See More Than Once – KSAC for Semantic Segmentation
Deeplab family uses ASPP to have multiple receptive fields capture information using different atrous convolution rates. Although ASPP has been significantly useful in improving the segmentation of results there are some inherent problems caused due to the architecture. There is no information shared across the different parallel layers in ASPP thus affecting the generalization power of the kernels in each layer. Also since each layer caters to different sets of training samples(smaller objects to smaller atrous rate and bigger objects to bigger atrous rates), the amount of data for each parallel layer would be less thus affecting the overall generalizability. Also the number of parameters in the network increases linearly with the number of parameters and thus can lead to overfitting.
To handle all these issues the author proposes a novel network structure called Kernel-Sharing Atrous Convolution (KSAC). As can be seen in the above figure, instead of having a different kernel for each parallel layer is ASPP a single kernel is shared across thus improving the generalization capability of the network.

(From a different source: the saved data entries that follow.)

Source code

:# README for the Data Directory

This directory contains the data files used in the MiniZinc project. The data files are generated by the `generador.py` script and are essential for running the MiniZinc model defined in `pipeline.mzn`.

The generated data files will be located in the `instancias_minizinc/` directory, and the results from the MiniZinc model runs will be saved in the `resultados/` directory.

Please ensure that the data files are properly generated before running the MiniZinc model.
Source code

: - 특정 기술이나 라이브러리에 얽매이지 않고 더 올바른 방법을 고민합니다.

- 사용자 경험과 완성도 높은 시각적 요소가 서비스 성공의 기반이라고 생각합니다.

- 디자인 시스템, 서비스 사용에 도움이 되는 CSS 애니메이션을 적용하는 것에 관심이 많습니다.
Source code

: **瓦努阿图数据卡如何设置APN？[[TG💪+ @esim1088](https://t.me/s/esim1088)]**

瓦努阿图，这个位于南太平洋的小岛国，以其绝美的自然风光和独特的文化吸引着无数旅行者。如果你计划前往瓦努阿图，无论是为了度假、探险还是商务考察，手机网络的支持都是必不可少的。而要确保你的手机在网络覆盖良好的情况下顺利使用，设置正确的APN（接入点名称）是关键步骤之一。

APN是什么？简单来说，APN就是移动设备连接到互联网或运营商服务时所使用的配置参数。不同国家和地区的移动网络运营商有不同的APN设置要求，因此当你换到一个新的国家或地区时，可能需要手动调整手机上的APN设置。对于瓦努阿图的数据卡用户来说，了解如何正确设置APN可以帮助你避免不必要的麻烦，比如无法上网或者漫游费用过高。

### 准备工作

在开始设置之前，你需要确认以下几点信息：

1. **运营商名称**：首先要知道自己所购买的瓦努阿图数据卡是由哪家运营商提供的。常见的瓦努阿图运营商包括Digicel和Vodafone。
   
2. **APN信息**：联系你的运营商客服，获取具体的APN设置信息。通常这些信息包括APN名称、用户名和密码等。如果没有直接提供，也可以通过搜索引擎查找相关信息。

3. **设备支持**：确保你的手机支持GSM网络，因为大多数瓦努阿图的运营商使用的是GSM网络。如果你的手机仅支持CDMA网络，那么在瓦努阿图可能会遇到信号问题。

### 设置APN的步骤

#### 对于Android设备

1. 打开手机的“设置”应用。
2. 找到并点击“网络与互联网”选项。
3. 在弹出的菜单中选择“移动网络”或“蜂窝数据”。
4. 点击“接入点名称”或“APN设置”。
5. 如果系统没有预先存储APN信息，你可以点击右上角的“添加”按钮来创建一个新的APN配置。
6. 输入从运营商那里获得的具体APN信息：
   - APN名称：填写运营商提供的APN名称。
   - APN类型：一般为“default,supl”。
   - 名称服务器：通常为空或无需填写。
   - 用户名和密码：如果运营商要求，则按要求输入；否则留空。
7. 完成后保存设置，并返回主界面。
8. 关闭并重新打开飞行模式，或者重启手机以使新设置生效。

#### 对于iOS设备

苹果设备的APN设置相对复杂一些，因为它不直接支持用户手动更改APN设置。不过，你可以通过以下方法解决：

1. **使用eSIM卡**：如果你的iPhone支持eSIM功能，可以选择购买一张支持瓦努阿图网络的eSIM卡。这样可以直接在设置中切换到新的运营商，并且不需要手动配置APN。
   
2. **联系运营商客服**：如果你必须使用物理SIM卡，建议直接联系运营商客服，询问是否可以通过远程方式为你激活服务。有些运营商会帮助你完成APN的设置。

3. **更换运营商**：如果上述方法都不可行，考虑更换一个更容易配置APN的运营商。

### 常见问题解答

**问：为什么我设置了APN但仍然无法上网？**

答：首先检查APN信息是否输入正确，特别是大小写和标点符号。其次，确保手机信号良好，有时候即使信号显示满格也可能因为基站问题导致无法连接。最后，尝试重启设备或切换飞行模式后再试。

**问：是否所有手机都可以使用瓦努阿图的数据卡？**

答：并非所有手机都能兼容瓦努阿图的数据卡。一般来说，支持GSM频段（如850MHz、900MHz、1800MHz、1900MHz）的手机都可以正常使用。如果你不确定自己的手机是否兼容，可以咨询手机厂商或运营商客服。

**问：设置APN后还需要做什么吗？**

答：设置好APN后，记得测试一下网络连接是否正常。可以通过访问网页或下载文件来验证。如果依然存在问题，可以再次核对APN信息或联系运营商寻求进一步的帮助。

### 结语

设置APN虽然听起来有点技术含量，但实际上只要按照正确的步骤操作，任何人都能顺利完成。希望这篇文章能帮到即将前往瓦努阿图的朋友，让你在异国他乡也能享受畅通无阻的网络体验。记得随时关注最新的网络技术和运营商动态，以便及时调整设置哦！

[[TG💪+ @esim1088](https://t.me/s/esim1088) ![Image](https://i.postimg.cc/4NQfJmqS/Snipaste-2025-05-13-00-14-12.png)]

By using KSAC instead of ASPP 62% of the parameters are saved when dilation rates of 6,12 and 18 are used.
Another advantage of using a KSAC structure is the number of parameters are independent of the number of dilation rates used. Thus we can add as many rates as possible without increasing the model size. ASPP gives best results with rates 6,12,18 but accuracy decreases with 6,12,18,24 indicating possible overfitting. But KSAC accuracy still improves considerably indicating the enhanced generalization capability.
This kernel sharing technique can also be seen as an augmentation in the feature space since the same kernel is applied over multiple rates. Similar to how input augmentation gives better results, feature augmentation performed in the network should help improve the representation capability of the network.